Recommending colleagues

Previous article follow-up

The previous exercise, temporarily left to the curiosity of the reader, consists in finding professional contact recommendations, as specified by the following question:

“find the contacts of my contacts, who know (are in contact with) with someone I already have worked with (with whom I am NOT already in contact)”

A reminder of the graph :

users are labeled CONTACT
companies are labeled COMPANY
user nodes have a name property (including both first and last name for simplicity sake)
to be in contact with someone is modeled as such

(:CONTACT)-[:IN_CONTACT_WITH]-(:CONTACT)

to work for a company is modeled as follows:

(:CONTACT)-[:WORKED_IN]->(:COMPANY)

Now, let’s start solving this problem by decomposing it into smaller sub-tasks..

Finding former colleagues

A first simple query could be like:

MATCH (me:CONTACT)-[:WORKED_IN]->(:COMPANY)<-[:WORKED_IN]-(colleagues:CONTACT)
WHERE me.name = {name}
RETURN me, colleagues

Not bad, but I don’t want to see suggested colleagues I’m already in contact with.

To avoid this, let’s verify we are not already connected:

MATCH (me:CONTACT)-[:WORKED_IN]->(:COMPANY)<-[:WORKED_IN]-(colleagues:CONTACT)
WHERE me.name = {name} AND NOT (me-[:IN_CONTACT_WITH]-colleagues)
RETURN me, colleagues

Let’s go even further: we want to include people that worked in a company only when you worked there as well.

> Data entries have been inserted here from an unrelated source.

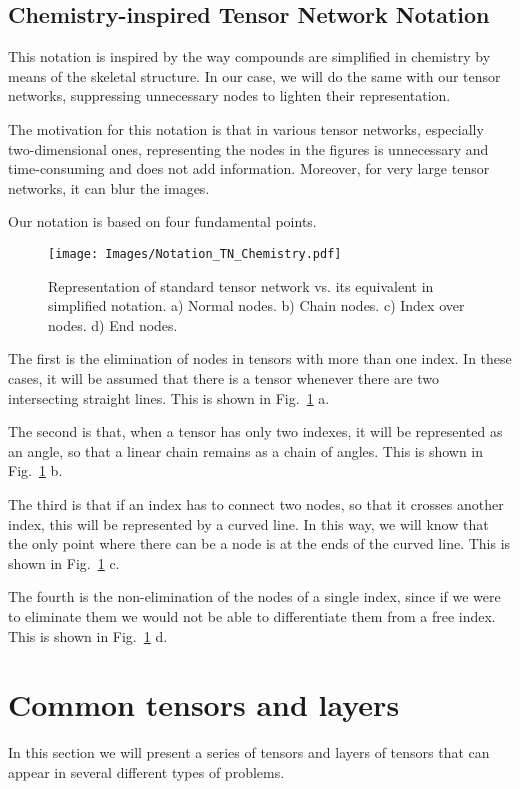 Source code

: \newpage

\subsection{Chemistry-inspired Tensor Network Notation}
This notation is inspired by the way compounds are simplified in chemistry by means of the skeletal structure. In our case, we will do the same with our tensor networks, suppressing unnecessary nodes to lighten their representation.

The motivation for this notation is that in various tensor networks, especially two-dimensional ones, representing the nodes in the figures is unnecessary and time-consuming and does not add information. Moreover, for very large tensor networks, it can blur the images.

Our notation is based on four fundamental points.
\begin{figure}[h]
    \centering
    \texttt{[image: Images/Notation\_TN\_Chemistry.pdf]}
    \caption{Representation of standard tensor network vs. its equivalent in simplified notation. a) Normal nodes. b) Chain nodes. c) Index over nodes. d) End nodes.}
    \label{fig: Notation TN}
\end{figure}

The first is the elimination of nodes in tensors with more than one index. In these cases, it will be assumed that there is a tensor whenever there are two intersecting straight lines. This is shown in Fig.~\ref{fig: Notation TN} a. 

The second is that, when a tensor has only two indexes, it will be represented as an angle, so that a linear chain remains as a chain of angles. This is shown in Fig.~\ref{fig: Notation TN} b.

The third is that if an index has to connect two nodes, so that it crosses another index, this will be represented by a curved line. In this way, we will know that the only point where there can be a node is at the ends of the curved line. This is shown in Fig.~\ref{fig: Notation TN} c.

The fourth is the non-elimination of the nodes of a single index, since if we were to eliminate them we would not be able to differentiate them from a free index. This is shown in Fig.~\ref{fig: Notation TN} d.

\newpage


\section{Common tensors and layers}
In this section we will present a series of tensors and layers of tensors that can appear in several different types of problems.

In other words, will be included colleagues who stopped working (or are still there) after you started and who started before you left (if you left).

However, you’ll notice the specs ain’t complete. After a long and tedious meeting, it has been decided that WORKED_IN will comprise 2 new timestamp properties: beginning and end (end is optional, it means the person is still working there). Isn’t it convenient to have full-fledged relationships? They can have attributes, too!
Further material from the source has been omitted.